There’s a bunch of small stuff that would be too numerous listed out separately. I’ve provided English language support for Hiroaki Samura, Taro Minamoto, Yūichi Sasamoto, Ken-Ichi Sonoda, and many others.
I’ve also been in charge of providing English language support for the new Yamato series, Space Battleship Yamato 2199. I help translate the proper nouns and also help with in-film text, i.e. small segments of English that might show up on PDAs the characters use and such. The English subtitles are provided by someone else besides me.
Then there was a film titled Eva 3.0 you might of heard of. I supervised all the foreign language segments in the film itself, as in all the small English text that comes up on computer screens and marking on various hardware. I also provided an English translation of the entire film, and with the help of David Fleming, an English subtitled print designed to be shown in theaters is now available, although I don’t know where or when it will be shown.
“So Dan, what do you actually do in anime besides translate the final film?” you ask.
I’ve answered this question a number of times, so I really should sit down and write it out. Here’s goes a quick and dirty draft. Basically I work as a creative consultant, prop maker, and language specialist.
There are roughly 4 things I am commonly called to do.
1) Pre-production consultation on foreign terms and concepts.
Sometimes I check the character names, occupations, ethnicity for gender and age. Some writers and directors want to go for realism, or at least learn how foreigners would interpret certain naming decision. Sometimes my advise is reflected in the final product, sometimes it isn’t.
I am also commonly asked to come up with names or acronyms for various elements of the film. I have a trusted circle of friends that I rely on for non-English support, i.e. German, Russian, Spanish, etc.
Then there are times when directors and authors only have a vague idea of what they are looking for. I end up doing research and provide them with ideas regarding setting, plot elements, historical backgrounds, and character types.
2) Production support involving visual elements.
As you might notice watching anime these days, there’s a lot of English text that gets tossed around on the screen. You’ve probably noticed them mostly in science fiction shows and military themed stories, but there is a surprising amount of English and other foreign language elements in even regular high school romance stories. That’s where I come in. I’ve done everything from adapt document circulation control codes issued by the Department of Defense to Akkadian cuneiform script. I can’t do this all alone, of course, and I relay on the goodwill of others to helpe me through.
3) Production support involving audio elements.
Some animations projects involve the use of foreign languages in the original Japanese production. It might be an odd foreigner talking in the background to give the setting a more worldly feel, or a comic relief character that the director felt would be more interesting if they spoke a different language. (Hey, don’t laugh. That’s be done to death in the US as well.) In those cases the director or scriptwriter would hand me a draft of what they want spoken in English, and I would provide them with a translation and a recording sample. Sometimes they would ask me to actually play the part. I’ve done this enough times where I’m actually getting comfortable. It’s unnerving.

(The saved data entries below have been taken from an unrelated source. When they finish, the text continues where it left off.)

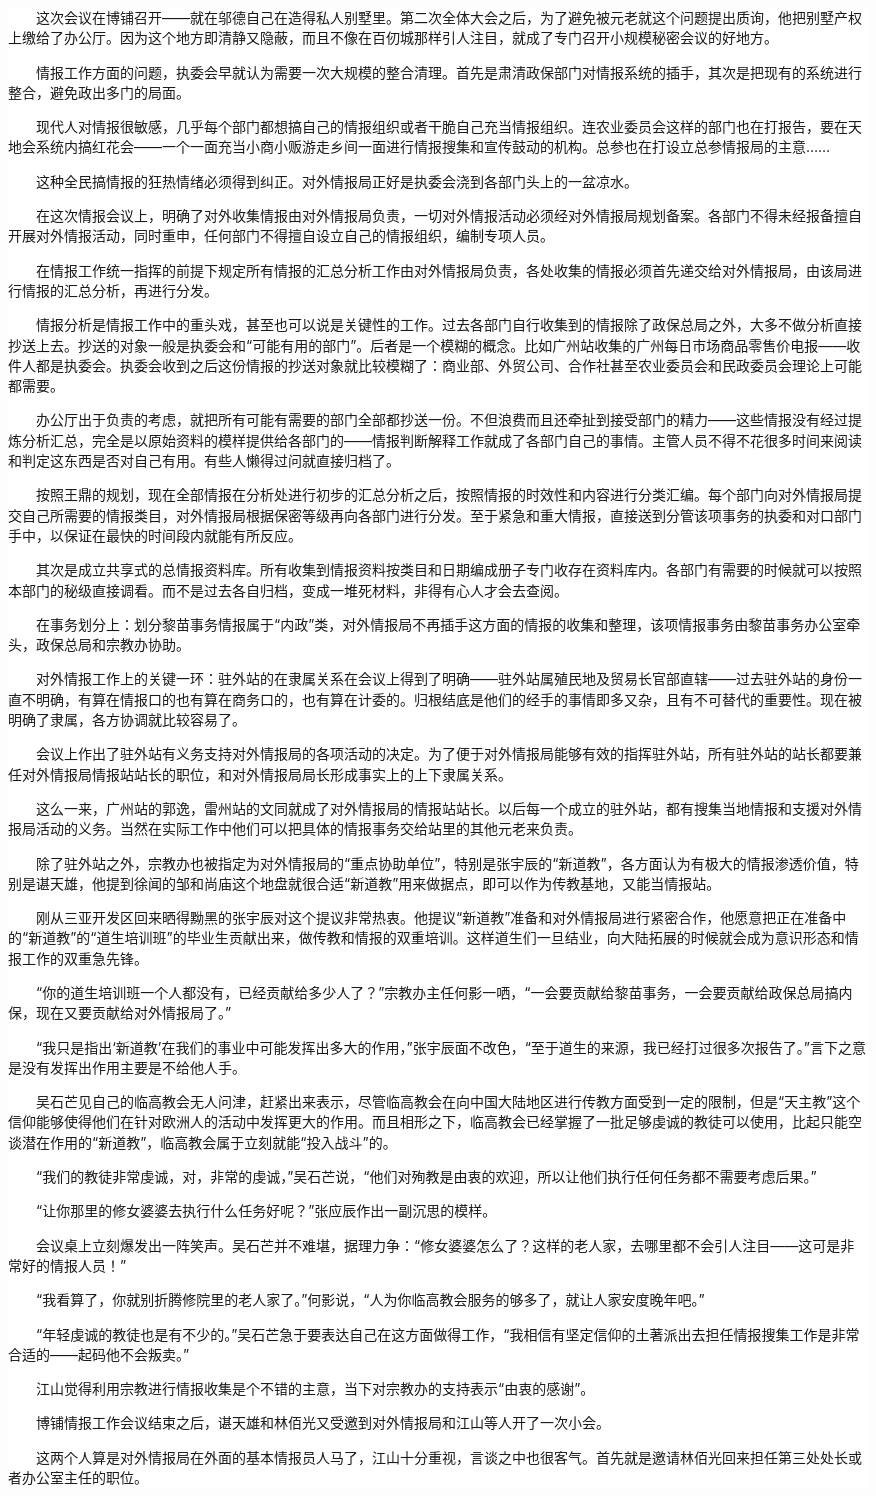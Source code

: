 　　这次会议在博铺召开——就在邬德自己在造得私人别墅里。第二次全体大会之后，为了避免被元老就这个问题提出质询，他把别墅产权上缴给了办公厅。因为这个地方即清静又隐蔽，而且不像在百仞城那样引人注目，就成了专门召开小规模秘密会议的好地方。

　　情报工作方面的问题，执委会早就认为需要一次大规模的整合清理。首先是肃清政保部门对情报系统的插手，其次是把现有的系统进行整合，避免政出多门的局面。

　　现代人对情报很敏感，几乎每个部门都想搞自己的情报组织或者干脆自己充当情报组织。连农业委员会这样的部门也在打报告，要在天地会系统内搞红花会——一个一面充当小商小贩游走乡间一面进行情报搜集和宣传鼓动的机构。总参也在打设立总参情报局的主意……

　　这种全民搞情报的狂热情绪必须得到纠正。对外情报局正好是执委会浇到各部门头上的一盆凉水。

　　在这次情报会议上，明确了对外收集情报由对外情报局负责，一切对外情报活动必须经对外情报局规划备案。各部门不得未经报备擅自开展对外情报活动，同时重申，任何部门不得擅自设立自己的情报组织，编制专项人员。

　　在情报工作统一指挥的前提下规定所有情报的汇总分析工作由对外情报局负责，各处收集的情报必须首先递交给对外情报局，由该局进行情报的汇总分析，再进行分发。

　　情报分析是情报工作中的重头戏，甚至也可以说是关键性的工作。过去各部门自行收集到的情报除了政保总局之外，大多不做分析直接抄送上去。抄送的对象一般是执委会和“可能有用的部门”。后者是一个模糊的概念。比如广州站收集的广州每日市场商品零售价电报——收件人都是执委会。执委会收到之后这份情报的抄送对象就比较模糊了：商业部、外贸公司、合作社甚至农业委员会和民政委员会理论上可能都需要。

　　办公厅出于负责的考虑，就把所有可能有需要的部门全部都抄送一份。不但浪费而且还牵扯到接受部门的精力——这些情报没有经过提炼分析汇总，完全是以原始资料的模样提供给各部门的——情报判断解释工作就成了各部门自己的事情。主管人员不得不花很多时间来阅读和判定这东西是否对自己有用。有些人懒得过问就直接归档了。

　　按照王鼎的规划，现在全部情报在分析处进行初步的汇总分析之后，按照情报的时效性和内容进行分类汇编。每个部门向对外情报局提交自己所需要的情报类目，对外情报局根据保密等级再向各部门进行分发。至于紧急和重大情报，直接送到分管该项事务的执委和对口部门手中，以保证在最快的时间段内就能有所反应。

　　其次是成立共享式的总情报资料库。所有收集到情报资料按类目和日期编成册子专门收存在资料库内。各部门有需要的时候就可以按照本部门的秘级直接调看。而不是过去各自归档，变成一堆死材料，非得有心人才会去查阅。

　　在事务划分上：划分黎苗事务情报属于“内政”类，对外情报局不再插手这方面的情报的收集和整理，该项情报事务由黎苗事务办公室牵头，政保总局和宗教办协助。

　　对外情报工作上的关键一环：驻外站的在隶属关系在会议上得到了明确——驻外站属殖民地及贸易长官部直辖——过去驻外站的身份一直不明确，有算在情报口的也有算在商务口的，也有算在计委的。归根结底是他们的经手的事情即多又杂，且有不可替代的重要性。现在被明确了隶属，各方协调就比较容易了。

　　会议上作出了驻外站有义务支持对外情报局的各项活动的决定。为了便于对外情报局能够有效的指挥驻外站，所有驻外站的站长都要兼任对外情报局情报站站长的职位，和对外情报局局长形成事实上的上下隶属关系。

　　这么一来，广州站的郭逸，雷州站的文同就成了对外情报局的情报站站长。以后每一个成立的驻外站，都有搜集当地情报和支援对外情报局活动的义务。当然在实际工作中他们可以把具体的情报事务交给站里的其他元老来负责。

　　除了驻外站之外，宗教办也被指定为对外情报局的“重点协助单位”，特别是张宇辰的“新道教”，各方面认为有极大的情报渗透价值，特别是谌天雄，他提到徐闻的邹和尚庙这个地盘就很合适“新道教”用来做据点，即可以作为传教基地，又能当情报站。

　　刚从三亚开发区回来晒得黝黑的张宇辰对这个提议非常热衷。他提议“新道教”准备和对外情报局进行紧密合作，他愿意把正在准备中的“新道教”的“道生培训班”的毕业生贡献出来，做传教和情报的双重培训。这样道生们一旦结业，向大陆拓展的时候就会成为意识形态和情报工作的双重急先锋。

　　“你的道生培训班一个人都没有，已经贡献给多少人了？”宗教办主任何影一哂，“一会要贡献给黎苗事务，一会要贡献给政保总局搞内保，现在又要贡献给对外情报局了。”

　　“我只是指出‘新道教’在我们的事业中可能发挥出多大的作用，”张宇辰面不改色，“至于道生的来源，我已经打过很多次报告了。”言下之意是没有发挥出作用主要是不给他人手。

　　吴石芒见自己的临高教会无人问津，赶紧出来表示，尽管临高教会在向中国大陆地区进行传教方面受到一定的限制，但是“天主教”这个信仰能够使得他们在针对欧洲人的活动中发挥更大的作用。而且相形之下，临高教会已经掌握了一批足够虔诚的教徒可以使用，比起只能空谈潜在作用的“新道教”，临高教会属于立刻就能“投入战斗”的。

　　“我们的教徒非常虔诚，对，非常的虔诚，”吴石芒说，“他们对殉教是由衷的欢迎，所以让他们执行任何任务都不需要考虑后果。”

　　“让你那里的修女婆婆去执行什么任务好呢？”张应辰作出一副沉思的模样。

　　会议桌上立刻爆发出一阵笑声。吴石芒并不难堪，据理力争：“修女婆婆怎么了？这样的老人家，去哪里都不会引人注目——这可是非常好的情报人员！”

　　“我看算了，你就别折腾修院里的老人家了。”何影说，“人为你临高教会服务的够多了，就让人家安度晚年吧。”

　　“年轻虔诚的教徒也是有不少的。”吴石芒急于要表达自己在这方面做得工作，“我相信有坚定信仰的土著派出去担任情报搜集工作是非常合适的——起码他不会叛卖。”

　　江山觉得利用宗教进行情报收集是个不错的主意，当下对宗教办的支持表示“由衷的感谢”。

　　博铺情报工作会议结束之后，谌天雄和林佰光又受邀到对外情报局和江山等人开了一次小会。

　　这两个人算是对外情报局在外面的基本情报员人马了，江山十分重视，言谈之中也很客气。首先就是邀请林佰光回来担任第三处处长或者办公室主任的职位。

There are also cases where one of the major characters in the series are supposed to be bilingual. Almost all Japanese anime characters who speak Japanese are voiced by people who are native to Japan, and in cases the voice talent needs to imitate speaking a foreign language. That’s where I provide coaching and such. I have been very fortunate to meet many highly talented voice actresses and actors in this capacity.
4) Final translation
Sometimes I do a complete English translation of the entire film, but there are also times when I would supervise English translation production, or I come up with the terms the translators are suppose to use. Sometimes I do the translations of a series for a few volumes and let others take my place. The first volumes are always the hardest to translate, so I’d like to think I help carve out a way that others can follow-up on.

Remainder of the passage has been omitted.